Raw data -
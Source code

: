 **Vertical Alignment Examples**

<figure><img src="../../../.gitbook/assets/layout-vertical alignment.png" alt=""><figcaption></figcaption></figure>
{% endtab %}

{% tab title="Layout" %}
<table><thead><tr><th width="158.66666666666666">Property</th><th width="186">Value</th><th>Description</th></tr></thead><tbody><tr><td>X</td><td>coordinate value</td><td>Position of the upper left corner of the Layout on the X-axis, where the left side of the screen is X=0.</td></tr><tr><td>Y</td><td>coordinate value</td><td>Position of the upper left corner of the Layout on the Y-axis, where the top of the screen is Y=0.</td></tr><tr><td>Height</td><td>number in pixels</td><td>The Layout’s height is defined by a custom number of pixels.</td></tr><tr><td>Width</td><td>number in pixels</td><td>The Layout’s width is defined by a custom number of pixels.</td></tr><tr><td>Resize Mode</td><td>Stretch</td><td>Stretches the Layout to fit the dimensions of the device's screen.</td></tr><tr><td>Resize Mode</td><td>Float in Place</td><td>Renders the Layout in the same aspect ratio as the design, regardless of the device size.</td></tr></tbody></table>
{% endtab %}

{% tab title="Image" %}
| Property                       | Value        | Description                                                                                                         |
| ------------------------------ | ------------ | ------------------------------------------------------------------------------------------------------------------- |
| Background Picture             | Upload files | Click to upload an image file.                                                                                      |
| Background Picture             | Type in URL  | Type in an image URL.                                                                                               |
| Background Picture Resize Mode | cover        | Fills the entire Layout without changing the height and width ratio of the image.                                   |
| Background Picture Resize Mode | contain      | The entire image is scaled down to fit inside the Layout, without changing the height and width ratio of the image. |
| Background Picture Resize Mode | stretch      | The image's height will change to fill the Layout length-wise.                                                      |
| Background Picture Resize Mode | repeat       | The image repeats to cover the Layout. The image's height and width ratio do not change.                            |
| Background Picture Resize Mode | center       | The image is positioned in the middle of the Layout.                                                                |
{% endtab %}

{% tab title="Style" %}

What to work on - Show the lines above that have the word "entire".

Reply to the task -
| Background Picture Resize Mode | cover        | Fills the entire Layout without changing the height and width ratio of the image.                                   |
| Background Picture Resize Mode | contain      | The entire image is scaled down to fit inside the Layout, without changing the height and width ratio of the image. |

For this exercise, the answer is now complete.